WHAT NEEDS TO BE DONE —
Every entry that follows is to be set down exactly, with its pictures omitted.

Collected data
▼
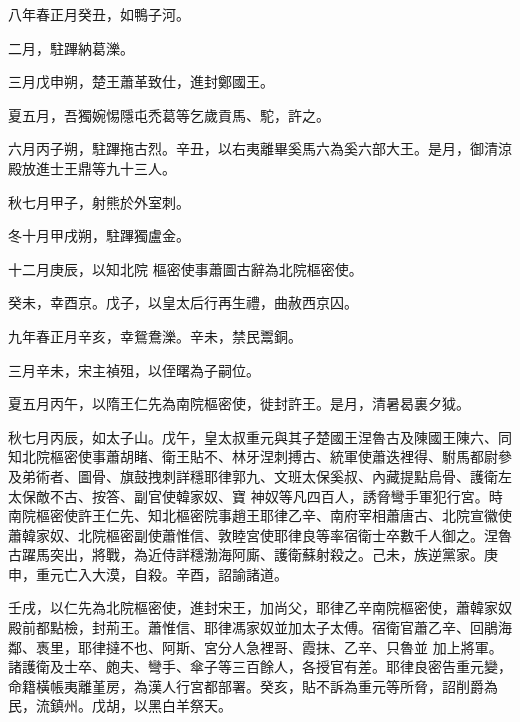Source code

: 
\begin{pinyinscope}

 八年春正月癸丑，如鴨子河。



 二月，駐蹕納葛濼。



 三月戊申朔，楚王蕭革致仕，進封鄭國王。



 夏五月，吾獨婉惕隱屯禿葛等乞歲貢馬、駝，許之。



 六月丙子朔，駐蹕拖古烈。辛丑，以右夷離畢奚馬六為奚六部大王。是月，御清涼殿放進士王鼎等九十三人。



 秋七月甲子，射熊於外室刺。



 冬十月甲戌朔，駐蹕獨盧金。



 十二月庚辰，以知北院
 樞密使事蕭圖古辭為北院樞密使。



 癸未，幸酉京。戊子，以皇太后行再生禮，曲赦西京囚。



 九年春正月辛亥，幸鴛鴦濼。辛未，禁民鬻銅。



 三月辛未，宋主禎殂，以侄曙為子嗣位。



 夏五月丙午，以隋王仁先為南院樞密使，徙封許王。是月，清暑曷裏夕狘。



 秋七月丙辰，如太子山。戊午，皇太叔重元與其子楚國王涅魯古及陳國王陳六、同知北院樞密使事蕭胡睹、衛王貼不、林牙涅刺搏古、統軍使蕭迭裡得、駙馬都尉參及弟術者、圖骨、旗鼓拽刺詳穩耶律郭九、文班太保奚叔、內藏提點烏骨、護衛左太保敵不古、按答、副官使韓家奴、寶
 神奴等凡四百人，誘脅彎手軍犯行宮。時南院樞密使許王仁先、知北樞密院事趙王耶律乙辛、南府宰相蕭唐古、北院宣徽使蕭韓家奴、北院樞密副使蕭惟信、敦睦宮使耶律良等率宿衛士卒數千人御之。涅魯古躍馬突出，將戰，為近侍詳穩渤海阿廝、護衛蘇射殺之。己未，族逆黨家。庚申，重元亡入大漠，自殺。辛酉，詔諭諸道。



 壬戌，以仁先為北院樞密使，進封宋王，加尚父，耶律乙辛南院樞密使，蕭韓家奴殿前都點檢，封荊王。蕭惟信、耶律馮家奴並加太子太傅。宿衛官蕭乙辛、回鵑海鄰、褭里，耶律撻不也、阿斯、宮分人急裡哥、霞抹、乙辛、只魯並
 加上將軍。諸護衛及士卒、皰夫、彎手、傘子等三百餘人，各授官有差。耶律良密告重元變，命籍橫帳夷離堇房，為漢人行宮都部署。癸亥，貼不訴為重元等所脅，詔削爵為民，流鎮州。戊胡，以黑白羊祭天。




\end{pinyinscope}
▲
EXERCISE SOLUTION —
Source code

: 
\begin{pinyinscope}

 八年春正月癸丑，如鴨子河。



 二月，駐蹕納葛濼。



 三月戊申朔，楚王蕭革致仕，進封鄭國王。



 夏五月，吾獨婉惕隱屯禿葛等乞歲貢馬、駝，許之。



 六月丙子朔，駐蹕拖古烈。辛丑，以右夷離畢奚馬六為奚六部大王。是月，御清涼殿放進士王鼎等九十三人。



 秋七月甲子，射熊於外室刺。



 冬十月甲戌朔，駐蹕獨盧金。



 十二月庚辰，以知北院
 樞密使事蕭圖古辭為北院樞密使。



 癸未，幸酉京。戊子，以皇太后行再生禮，曲赦西京囚。



 九年春正月辛亥，幸鴛鴦濼。辛未，禁民鬻銅。



 三月辛未，宋主禎殂，以侄曙為子嗣位。



 夏五月丙午，以隋王仁先為南院樞密使，徙封許王。是月，清暑曷裏夕狘。



 秋七月丙辰，如太子山。戊午，皇太叔重元與其子楚國王涅魯古及陳國王陳六、同知北院樞密使事蕭胡睹、衛王貼不、林牙涅刺搏古、統軍使蕭迭裡得、駙馬都尉參及弟術者、圖骨、旗鼓拽刺詳穩耶律郭九、文班太保奚叔、內藏提點烏骨、護衛左太保敵不古、按答、副官使韓家奴、寶
 神奴等凡四百人，誘脅彎手軍犯行宮。時南院樞密使許王仁先、知北樞密院事趙王耶律乙辛、南府宰相蕭唐古、北院宣徽使蕭韓家奴、北院樞密副使蕭惟信、敦睦宮使耶律良等率宿衛士卒數千人御之。涅魯古躍馬突出，將戰，為近侍詳穩渤海阿廝、護衛蘇射殺之。己未，族逆黨家。庚申，重元亡入大漠，自殺。辛酉，詔諭諸道。



 壬戌，以仁先為北院樞密使，進封宋王，加尚父，耶律乙辛南院樞密使，蕭韓家奴殿前都點檢，封荊王。蕭惟信、耶律馮家奴並加太子太傅。宿衛官蕭乙辛、回鵑海鄰、褭里，耶律撻不也、阿斯、宮分人急裡哥、霞抹、乙辛、只魯並
 加上將軍。諸護衛及士卒、皰夫、彎手、傘子等三百餘人，各授官有差。耶律良密告重元變，命籍橫帳夷離堇房，為漢人行宮都部署。癸亥，貼不訴為重元等所脅，詔削爵為民，流鎮州。戊胡，以黑白羊祭天。




\end{pinyinscope}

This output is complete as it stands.